- **To do**
What lines in the records below mention "trên"? List them all.

(Collected data)
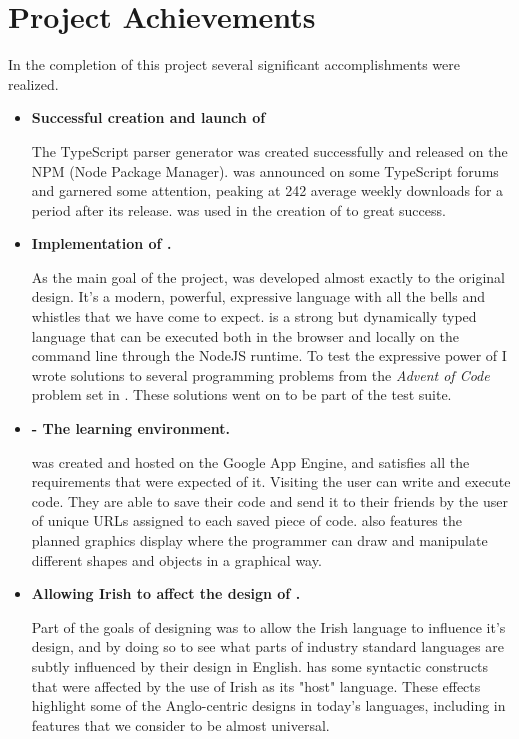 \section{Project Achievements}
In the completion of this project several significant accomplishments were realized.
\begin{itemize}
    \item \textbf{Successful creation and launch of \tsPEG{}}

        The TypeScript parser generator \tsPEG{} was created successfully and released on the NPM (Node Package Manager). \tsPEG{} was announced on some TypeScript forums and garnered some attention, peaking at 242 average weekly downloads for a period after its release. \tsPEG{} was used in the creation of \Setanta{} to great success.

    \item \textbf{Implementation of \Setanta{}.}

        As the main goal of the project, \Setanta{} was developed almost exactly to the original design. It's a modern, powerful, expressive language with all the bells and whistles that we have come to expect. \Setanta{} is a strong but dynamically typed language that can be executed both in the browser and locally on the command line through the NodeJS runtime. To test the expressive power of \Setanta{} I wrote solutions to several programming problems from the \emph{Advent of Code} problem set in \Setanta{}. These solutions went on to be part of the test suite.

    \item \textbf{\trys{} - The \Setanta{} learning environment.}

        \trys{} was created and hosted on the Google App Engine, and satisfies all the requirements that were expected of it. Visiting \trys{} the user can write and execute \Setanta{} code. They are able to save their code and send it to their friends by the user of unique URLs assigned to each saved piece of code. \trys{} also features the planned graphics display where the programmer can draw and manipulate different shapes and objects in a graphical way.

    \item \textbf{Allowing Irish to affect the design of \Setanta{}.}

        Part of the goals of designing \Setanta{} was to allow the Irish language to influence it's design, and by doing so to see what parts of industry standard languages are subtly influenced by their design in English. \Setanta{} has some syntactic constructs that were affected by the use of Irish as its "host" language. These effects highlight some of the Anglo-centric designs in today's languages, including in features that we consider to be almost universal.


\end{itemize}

--

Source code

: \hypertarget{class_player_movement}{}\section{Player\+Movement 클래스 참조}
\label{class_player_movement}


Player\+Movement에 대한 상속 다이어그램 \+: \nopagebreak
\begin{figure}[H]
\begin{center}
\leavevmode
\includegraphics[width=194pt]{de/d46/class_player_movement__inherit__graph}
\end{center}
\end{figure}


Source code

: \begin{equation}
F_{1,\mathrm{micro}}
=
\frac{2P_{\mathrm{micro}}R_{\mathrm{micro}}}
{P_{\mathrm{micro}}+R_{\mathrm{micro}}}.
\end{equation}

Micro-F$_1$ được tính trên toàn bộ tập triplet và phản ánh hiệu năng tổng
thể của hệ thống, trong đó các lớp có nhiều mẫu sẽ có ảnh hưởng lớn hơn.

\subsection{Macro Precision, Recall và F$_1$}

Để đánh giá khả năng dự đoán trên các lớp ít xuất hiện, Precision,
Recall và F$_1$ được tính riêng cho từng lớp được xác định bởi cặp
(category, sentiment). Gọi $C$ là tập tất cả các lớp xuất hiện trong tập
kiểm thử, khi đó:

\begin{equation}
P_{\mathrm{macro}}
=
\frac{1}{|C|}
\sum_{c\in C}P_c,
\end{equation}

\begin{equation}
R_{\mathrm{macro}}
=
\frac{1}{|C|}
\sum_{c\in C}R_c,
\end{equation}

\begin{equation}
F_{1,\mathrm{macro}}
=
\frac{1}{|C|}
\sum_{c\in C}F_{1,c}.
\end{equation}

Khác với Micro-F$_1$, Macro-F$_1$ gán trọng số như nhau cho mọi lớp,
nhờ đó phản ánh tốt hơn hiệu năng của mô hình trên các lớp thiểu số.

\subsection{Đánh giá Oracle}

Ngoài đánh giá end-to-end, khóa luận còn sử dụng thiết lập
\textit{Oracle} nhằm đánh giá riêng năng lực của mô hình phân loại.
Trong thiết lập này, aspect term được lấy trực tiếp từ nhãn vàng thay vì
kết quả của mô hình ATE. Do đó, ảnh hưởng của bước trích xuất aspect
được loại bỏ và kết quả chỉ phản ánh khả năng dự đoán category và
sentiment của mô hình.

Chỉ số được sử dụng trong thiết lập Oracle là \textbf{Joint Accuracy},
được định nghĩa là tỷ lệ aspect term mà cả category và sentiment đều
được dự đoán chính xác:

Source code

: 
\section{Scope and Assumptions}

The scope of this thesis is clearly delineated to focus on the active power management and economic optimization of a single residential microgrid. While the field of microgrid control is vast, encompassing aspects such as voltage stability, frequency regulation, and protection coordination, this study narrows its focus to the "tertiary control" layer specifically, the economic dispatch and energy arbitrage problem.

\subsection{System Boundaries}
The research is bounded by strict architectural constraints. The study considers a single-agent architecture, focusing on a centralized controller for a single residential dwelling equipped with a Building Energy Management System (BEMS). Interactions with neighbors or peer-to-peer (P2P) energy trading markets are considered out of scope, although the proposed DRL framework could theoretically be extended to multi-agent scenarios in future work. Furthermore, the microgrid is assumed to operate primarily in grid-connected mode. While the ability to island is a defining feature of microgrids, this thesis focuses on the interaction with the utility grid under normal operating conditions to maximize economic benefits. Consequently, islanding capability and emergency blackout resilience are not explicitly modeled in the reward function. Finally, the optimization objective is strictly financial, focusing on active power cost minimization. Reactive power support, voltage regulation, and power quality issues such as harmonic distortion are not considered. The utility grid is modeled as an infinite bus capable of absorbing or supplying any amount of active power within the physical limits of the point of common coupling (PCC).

--

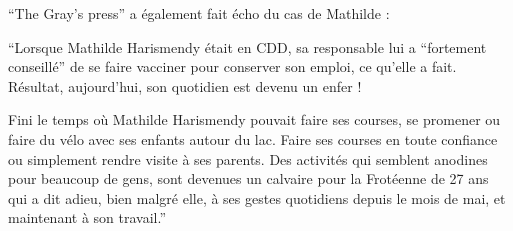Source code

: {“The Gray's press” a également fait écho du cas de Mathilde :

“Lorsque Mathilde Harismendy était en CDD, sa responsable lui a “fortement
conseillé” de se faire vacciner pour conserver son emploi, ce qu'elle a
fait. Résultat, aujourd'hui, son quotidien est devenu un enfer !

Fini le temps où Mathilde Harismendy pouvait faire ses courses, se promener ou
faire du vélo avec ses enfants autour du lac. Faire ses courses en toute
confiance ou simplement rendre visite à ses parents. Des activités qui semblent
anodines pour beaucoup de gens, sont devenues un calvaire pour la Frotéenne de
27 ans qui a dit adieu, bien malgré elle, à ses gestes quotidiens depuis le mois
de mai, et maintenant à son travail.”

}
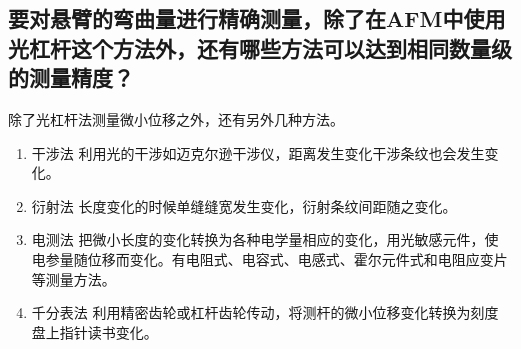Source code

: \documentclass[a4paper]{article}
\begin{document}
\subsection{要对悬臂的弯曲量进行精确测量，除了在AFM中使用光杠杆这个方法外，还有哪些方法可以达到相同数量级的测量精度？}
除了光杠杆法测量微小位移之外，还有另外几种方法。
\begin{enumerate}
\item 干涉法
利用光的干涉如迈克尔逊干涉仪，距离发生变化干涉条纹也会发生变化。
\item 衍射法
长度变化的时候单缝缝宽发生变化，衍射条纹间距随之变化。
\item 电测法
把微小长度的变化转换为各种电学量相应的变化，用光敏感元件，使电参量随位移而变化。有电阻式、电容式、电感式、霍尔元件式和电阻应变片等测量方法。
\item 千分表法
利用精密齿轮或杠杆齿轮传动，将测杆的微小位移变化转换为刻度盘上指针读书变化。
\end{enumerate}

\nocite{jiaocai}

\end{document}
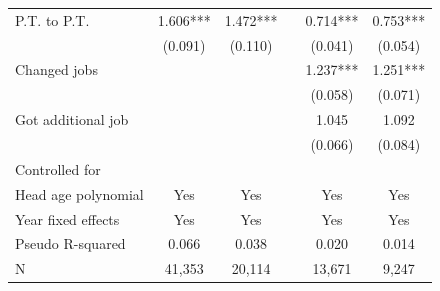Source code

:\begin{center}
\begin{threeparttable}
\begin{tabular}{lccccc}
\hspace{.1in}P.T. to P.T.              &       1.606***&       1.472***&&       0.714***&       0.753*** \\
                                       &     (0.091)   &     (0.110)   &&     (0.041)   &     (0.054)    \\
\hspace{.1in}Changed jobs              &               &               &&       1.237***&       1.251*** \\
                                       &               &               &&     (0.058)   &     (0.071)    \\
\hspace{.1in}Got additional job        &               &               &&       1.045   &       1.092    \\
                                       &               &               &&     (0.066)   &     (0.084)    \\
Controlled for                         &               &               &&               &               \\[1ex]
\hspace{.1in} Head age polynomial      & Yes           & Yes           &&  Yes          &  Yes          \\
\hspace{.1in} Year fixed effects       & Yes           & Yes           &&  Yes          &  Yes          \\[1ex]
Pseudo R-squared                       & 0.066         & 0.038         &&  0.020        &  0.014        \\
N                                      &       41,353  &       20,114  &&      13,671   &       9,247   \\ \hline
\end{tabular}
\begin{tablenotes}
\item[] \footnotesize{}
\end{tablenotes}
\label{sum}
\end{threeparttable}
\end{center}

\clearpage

- **Expected output**
Micro-F$_1$ được tính trên toàn bộ tập triplet và phản ánh hiệu năng tổng
Để đánh giá khả năng dự đoán trên các lớp ít xuất hiện, Precision,
nhờ đó phản ánh tốt hơn hiệu năng của mô hình trên các lớp thiểu số.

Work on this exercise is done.